ACTIVITY |
Copy exactly the lines of the data below that run from the line holding "the report showing" through the line holding "at least 1.", both ends included.

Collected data

= = = =

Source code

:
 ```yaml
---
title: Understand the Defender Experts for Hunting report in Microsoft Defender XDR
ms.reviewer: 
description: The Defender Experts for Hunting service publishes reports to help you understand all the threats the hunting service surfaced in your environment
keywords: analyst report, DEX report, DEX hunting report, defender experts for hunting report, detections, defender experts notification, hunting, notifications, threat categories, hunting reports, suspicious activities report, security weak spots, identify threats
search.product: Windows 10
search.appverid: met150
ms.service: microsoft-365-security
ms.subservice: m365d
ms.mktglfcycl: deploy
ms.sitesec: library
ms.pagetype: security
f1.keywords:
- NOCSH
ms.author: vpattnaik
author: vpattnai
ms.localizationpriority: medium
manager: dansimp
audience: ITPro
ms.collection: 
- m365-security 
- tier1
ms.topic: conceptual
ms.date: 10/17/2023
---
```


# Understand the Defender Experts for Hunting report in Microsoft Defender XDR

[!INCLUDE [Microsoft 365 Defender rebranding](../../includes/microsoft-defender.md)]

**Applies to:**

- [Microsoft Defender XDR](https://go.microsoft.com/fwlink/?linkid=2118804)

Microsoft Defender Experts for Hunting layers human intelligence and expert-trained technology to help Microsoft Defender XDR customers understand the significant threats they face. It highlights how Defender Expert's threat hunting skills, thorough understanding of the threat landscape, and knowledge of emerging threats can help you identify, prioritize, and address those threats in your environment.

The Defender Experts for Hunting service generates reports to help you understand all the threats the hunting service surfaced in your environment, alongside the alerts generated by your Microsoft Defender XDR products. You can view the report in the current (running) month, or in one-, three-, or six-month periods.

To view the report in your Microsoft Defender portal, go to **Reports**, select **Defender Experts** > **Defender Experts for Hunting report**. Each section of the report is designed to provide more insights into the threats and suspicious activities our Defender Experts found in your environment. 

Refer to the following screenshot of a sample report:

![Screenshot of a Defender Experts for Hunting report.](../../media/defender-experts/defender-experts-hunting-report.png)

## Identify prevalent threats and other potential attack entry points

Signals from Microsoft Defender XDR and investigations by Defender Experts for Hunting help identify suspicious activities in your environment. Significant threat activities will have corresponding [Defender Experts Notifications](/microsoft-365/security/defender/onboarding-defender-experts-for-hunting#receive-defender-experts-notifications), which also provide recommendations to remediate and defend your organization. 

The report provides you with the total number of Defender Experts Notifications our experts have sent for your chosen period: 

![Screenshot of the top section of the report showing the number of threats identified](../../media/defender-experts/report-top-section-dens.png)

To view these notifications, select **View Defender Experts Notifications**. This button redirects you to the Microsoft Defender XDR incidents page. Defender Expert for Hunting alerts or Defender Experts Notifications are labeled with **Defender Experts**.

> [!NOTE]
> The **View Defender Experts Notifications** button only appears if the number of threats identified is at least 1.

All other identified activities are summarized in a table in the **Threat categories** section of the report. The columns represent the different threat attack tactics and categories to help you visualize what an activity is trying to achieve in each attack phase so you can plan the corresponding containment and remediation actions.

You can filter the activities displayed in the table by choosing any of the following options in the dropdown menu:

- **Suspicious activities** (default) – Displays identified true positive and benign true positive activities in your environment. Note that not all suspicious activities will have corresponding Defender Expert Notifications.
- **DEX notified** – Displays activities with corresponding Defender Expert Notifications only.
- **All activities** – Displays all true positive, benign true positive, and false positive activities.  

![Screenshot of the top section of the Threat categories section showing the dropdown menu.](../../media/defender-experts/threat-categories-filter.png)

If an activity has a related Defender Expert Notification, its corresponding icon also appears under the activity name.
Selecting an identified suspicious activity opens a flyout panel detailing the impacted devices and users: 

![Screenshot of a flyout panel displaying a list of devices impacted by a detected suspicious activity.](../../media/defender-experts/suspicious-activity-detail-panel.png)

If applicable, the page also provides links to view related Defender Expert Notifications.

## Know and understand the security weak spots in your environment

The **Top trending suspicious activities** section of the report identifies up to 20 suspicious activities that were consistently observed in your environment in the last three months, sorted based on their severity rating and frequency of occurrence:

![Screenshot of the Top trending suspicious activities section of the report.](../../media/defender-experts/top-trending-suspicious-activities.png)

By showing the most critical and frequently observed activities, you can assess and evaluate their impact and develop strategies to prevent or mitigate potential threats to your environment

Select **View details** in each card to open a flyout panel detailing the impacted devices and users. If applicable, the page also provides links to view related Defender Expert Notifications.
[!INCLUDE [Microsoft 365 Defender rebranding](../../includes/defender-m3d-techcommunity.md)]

= = = =

OUTPUT BELOW |
![Screenshot of the top section of the report showing the number of threats identified](../../media/defender-experts/report-top-section-dens.png)

To view these notifications, select **View Defender Experts Notifications**. This button redirects you to the Microsoft Defender XDR incidents page. Defender Expert for Hunting alerts or Defender Experts Notifications are labeled with **Defender Experts**.

> [!NOTE]
> The **View Defender Experts Notifications** button only appears if the number of threats identified is at least 1.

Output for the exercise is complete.